L'histoire :
Un petit garçon demande à son père ce que c’est, une turlutte. Sans hésiter une seconde, son père lui dit que c’est la même chose qu’une pipe. Et de lui narrer par le détail en quoi la pratique sexuelle consiste. Entre deux questions intermédiaires, il lui file même une clope et lui propose d’aller boire une binouze à l’extérieur, pour parler entre mecs…
A table, un père de famille s’agace que sa fille envoie texto sur texto sur son portable, au lieu de dîner. Dans un accès de colère, il lui confisque et se met à lire à haute voix les messages d’amour un peu niais qu’elle échangeait avec son petit copain. Et il se fiche de sa poire ouvertement, avec mépris et virulence, persuadé de lui donner une bonne leçon de dignité et de politesse…
Assis dans la nature sur un tronc d’arbre, un papy hèle son petit-fils pour qu’il le rejoigne. Il a besoin de lui parler sérieusement. En ce moment solennel, il veut lui transmettre un objet que son propre grand-père lui avait confié, bien des années auparavant : un couteau opinoul. Blasé, le gamin demande s’il pourra facilement égorger des gens avec ça…

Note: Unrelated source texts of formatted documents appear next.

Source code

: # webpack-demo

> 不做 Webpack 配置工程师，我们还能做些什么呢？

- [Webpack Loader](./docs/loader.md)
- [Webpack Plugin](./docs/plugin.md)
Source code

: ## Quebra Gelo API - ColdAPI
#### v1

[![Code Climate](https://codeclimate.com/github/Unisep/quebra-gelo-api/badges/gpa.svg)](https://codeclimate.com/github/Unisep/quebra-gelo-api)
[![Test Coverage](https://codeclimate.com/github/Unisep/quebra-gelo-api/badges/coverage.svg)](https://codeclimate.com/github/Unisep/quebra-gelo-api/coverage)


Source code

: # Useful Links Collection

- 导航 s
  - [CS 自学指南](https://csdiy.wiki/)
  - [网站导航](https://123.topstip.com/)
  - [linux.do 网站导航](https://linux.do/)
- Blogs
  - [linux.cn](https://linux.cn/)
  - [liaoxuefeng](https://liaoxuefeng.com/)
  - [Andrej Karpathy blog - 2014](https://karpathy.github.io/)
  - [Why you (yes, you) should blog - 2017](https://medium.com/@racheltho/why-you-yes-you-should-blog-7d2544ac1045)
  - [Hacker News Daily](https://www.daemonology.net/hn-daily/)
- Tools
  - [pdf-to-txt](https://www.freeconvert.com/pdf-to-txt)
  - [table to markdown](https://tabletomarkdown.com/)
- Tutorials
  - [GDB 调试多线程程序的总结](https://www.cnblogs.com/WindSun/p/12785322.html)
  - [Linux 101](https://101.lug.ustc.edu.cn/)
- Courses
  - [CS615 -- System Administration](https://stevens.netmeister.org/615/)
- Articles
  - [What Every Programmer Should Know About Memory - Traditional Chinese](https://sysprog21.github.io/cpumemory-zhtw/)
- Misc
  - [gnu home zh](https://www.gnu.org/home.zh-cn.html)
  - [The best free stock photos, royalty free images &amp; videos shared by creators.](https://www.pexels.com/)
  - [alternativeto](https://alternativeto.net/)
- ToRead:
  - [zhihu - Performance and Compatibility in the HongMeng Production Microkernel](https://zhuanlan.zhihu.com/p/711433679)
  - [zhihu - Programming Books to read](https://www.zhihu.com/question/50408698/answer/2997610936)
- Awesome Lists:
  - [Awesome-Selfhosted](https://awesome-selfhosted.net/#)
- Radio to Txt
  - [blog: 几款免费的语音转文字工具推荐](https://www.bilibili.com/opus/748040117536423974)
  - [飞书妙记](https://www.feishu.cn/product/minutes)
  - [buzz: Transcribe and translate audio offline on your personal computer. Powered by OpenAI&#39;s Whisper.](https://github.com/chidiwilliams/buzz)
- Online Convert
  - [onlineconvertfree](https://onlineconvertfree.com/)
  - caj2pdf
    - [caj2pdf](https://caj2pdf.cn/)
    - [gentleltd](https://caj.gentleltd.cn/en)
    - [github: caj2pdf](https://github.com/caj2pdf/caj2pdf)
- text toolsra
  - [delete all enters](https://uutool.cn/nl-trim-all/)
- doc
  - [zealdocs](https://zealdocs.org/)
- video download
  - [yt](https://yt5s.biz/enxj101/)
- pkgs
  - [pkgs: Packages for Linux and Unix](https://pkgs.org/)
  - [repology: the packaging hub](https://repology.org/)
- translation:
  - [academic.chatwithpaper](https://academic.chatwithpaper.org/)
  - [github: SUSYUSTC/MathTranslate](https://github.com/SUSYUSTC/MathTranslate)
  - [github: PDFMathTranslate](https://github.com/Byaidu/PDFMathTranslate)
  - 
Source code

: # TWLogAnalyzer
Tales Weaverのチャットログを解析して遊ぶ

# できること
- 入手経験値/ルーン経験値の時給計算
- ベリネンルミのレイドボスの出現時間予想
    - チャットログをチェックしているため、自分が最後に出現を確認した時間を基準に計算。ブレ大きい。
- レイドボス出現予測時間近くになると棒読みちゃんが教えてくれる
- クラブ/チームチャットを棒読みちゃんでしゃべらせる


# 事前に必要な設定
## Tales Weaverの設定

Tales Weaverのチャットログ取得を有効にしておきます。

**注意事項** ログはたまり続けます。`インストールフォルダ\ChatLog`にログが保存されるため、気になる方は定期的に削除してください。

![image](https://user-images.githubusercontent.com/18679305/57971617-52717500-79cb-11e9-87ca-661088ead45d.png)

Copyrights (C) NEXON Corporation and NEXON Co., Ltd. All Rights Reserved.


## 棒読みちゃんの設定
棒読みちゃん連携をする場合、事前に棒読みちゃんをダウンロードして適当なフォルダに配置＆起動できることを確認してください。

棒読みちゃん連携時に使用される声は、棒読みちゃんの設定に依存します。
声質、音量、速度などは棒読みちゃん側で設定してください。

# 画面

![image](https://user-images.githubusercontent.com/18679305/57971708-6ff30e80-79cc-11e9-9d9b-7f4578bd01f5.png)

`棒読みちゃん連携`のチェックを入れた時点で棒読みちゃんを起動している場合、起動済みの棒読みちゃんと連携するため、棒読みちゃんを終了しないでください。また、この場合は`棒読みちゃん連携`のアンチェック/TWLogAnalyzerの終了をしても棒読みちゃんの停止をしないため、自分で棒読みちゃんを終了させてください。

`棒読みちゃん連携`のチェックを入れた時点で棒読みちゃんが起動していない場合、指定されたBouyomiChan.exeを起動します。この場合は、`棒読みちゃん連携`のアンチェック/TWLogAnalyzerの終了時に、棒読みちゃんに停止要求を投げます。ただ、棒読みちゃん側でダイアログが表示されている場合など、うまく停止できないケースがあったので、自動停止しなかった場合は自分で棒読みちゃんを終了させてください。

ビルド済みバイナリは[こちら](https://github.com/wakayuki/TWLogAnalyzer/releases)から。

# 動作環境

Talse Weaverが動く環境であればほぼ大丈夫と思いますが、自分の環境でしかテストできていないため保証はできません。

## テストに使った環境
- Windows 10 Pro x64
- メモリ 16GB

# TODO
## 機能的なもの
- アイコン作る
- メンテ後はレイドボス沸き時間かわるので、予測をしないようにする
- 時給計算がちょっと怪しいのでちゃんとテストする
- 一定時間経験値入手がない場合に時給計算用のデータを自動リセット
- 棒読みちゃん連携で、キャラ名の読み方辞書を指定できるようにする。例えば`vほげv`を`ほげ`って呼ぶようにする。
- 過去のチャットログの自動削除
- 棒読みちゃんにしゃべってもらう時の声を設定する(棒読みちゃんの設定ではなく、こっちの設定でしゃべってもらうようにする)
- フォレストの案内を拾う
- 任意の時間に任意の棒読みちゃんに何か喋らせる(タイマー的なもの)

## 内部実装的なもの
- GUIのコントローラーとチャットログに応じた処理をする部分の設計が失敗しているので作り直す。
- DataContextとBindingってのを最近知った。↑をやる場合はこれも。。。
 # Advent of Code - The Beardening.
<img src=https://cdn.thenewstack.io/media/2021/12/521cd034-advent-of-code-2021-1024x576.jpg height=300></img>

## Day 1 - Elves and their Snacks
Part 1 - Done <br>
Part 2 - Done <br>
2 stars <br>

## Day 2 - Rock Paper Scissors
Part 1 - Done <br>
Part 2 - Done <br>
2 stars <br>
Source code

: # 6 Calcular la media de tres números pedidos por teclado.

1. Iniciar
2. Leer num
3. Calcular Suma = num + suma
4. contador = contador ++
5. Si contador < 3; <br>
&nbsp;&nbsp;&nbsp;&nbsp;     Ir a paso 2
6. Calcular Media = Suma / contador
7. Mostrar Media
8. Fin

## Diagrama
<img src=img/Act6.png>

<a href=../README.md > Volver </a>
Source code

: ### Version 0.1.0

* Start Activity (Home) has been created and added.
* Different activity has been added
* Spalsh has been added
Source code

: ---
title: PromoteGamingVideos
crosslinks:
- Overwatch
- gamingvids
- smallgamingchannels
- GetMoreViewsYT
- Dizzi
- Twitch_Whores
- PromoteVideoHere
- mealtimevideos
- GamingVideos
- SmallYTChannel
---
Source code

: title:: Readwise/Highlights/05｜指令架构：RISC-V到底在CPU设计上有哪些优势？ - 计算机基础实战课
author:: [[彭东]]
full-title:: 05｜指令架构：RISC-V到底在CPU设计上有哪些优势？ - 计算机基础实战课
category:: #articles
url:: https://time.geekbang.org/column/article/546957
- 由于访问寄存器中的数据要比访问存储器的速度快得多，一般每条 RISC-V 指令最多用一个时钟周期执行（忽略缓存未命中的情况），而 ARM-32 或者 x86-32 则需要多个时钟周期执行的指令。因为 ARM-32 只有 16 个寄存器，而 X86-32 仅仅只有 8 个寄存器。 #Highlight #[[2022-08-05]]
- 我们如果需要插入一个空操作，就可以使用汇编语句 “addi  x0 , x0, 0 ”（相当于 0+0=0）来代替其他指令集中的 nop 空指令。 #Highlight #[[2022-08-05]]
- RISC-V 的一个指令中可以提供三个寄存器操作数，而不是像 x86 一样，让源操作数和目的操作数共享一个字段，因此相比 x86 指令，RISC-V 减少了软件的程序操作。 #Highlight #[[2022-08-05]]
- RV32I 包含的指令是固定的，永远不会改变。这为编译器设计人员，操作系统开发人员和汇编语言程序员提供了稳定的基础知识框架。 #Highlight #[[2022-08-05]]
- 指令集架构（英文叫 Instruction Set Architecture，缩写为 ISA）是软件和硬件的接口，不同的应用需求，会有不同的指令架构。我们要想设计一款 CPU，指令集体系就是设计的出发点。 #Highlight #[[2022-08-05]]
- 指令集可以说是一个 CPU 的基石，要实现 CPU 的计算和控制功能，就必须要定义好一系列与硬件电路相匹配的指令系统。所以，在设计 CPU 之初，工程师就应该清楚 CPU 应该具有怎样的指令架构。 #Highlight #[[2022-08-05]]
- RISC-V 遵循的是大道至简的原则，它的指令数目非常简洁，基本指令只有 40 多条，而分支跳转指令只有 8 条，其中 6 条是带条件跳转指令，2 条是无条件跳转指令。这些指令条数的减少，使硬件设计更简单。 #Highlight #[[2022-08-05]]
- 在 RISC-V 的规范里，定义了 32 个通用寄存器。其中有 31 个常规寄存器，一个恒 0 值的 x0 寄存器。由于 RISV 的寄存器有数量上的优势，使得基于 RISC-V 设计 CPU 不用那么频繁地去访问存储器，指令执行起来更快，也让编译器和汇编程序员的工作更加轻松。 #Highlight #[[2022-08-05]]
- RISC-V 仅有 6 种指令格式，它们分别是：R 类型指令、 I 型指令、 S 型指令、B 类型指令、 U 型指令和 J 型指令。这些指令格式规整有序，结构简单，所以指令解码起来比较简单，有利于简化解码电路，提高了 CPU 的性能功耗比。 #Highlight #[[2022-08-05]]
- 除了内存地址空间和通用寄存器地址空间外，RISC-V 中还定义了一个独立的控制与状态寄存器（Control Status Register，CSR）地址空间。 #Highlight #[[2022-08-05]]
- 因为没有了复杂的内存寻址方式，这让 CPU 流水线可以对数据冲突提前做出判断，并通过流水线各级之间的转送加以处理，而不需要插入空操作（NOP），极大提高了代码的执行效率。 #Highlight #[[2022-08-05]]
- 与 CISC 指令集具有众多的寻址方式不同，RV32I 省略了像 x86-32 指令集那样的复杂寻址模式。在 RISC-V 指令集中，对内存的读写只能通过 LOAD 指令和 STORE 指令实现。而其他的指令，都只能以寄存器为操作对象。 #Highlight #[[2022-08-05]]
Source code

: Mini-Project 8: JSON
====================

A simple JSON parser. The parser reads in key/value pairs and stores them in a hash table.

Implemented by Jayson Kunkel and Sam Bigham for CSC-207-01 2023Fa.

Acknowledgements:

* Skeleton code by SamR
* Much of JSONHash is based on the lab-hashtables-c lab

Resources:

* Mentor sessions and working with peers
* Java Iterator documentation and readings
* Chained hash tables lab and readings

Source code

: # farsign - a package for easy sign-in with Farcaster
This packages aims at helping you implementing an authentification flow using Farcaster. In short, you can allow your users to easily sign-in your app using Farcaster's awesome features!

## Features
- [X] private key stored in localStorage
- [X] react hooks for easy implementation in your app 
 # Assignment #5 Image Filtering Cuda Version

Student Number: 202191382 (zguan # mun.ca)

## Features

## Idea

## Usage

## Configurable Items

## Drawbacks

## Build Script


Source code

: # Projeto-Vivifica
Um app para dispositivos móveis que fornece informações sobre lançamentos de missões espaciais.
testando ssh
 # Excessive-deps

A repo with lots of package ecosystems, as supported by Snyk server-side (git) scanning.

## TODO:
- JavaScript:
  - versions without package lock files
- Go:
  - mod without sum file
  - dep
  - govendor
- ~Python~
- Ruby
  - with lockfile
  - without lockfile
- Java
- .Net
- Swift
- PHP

Ce qu'on en pense sur la planète BD :
Ah il appelle ça La famille, Bastien Vives… Un titre plus adapté au contenu pourrait être « petits désordres familiaux et transmission des valeurs orientées cul ». Une fois encore, à travers une quinzaine d’historiettes, ce chenapan d’auteur prend en effet un malin plaisir à pulvériser le politiquement correct, avec un appétit évident pour les chutes volontairement choquantes. Où l’on assiste à des discussions incroyablement crues sur le sexe entre parents et jeunes enfants (et réciproquement)… Où la transmission de valeurs intergénérationnelle en prend un bon coup dans l’aile… Où l’on parle sans tabou d’homosexualité et d’inceste, de la prédominance des réseaux sociaux… Petite nouveauté par rapport au précédent Jeu vidéo : Vives se met en scène permet d’auto-parodier sa condition d’auteur (et ses performances sexuelles), avec un sens de la dérision jubilatoire. Côté dessin, il fournit en revanche toujours le minimum syndical, se bornant à quelques coups de palettes graphiques, d’apparences floues, pâteuses ou distantes, cependant toujours justes au niveau des attitudes. Ces traits et masses de noir sont alors généralement dupliqués tout du long de l’historiette, avec un ou deux détails qui change… De la sorte, on n’a guère besoin de l’image pour se concentrer sur les dialogues, qui représentent 99% de l’intérêt de l’ouvrage. Selon où se place votre sens de l’humour (et des limites morales), il est possible de pouffer régulièrement de rire ou de passer complètement à côté de la démarche narrative…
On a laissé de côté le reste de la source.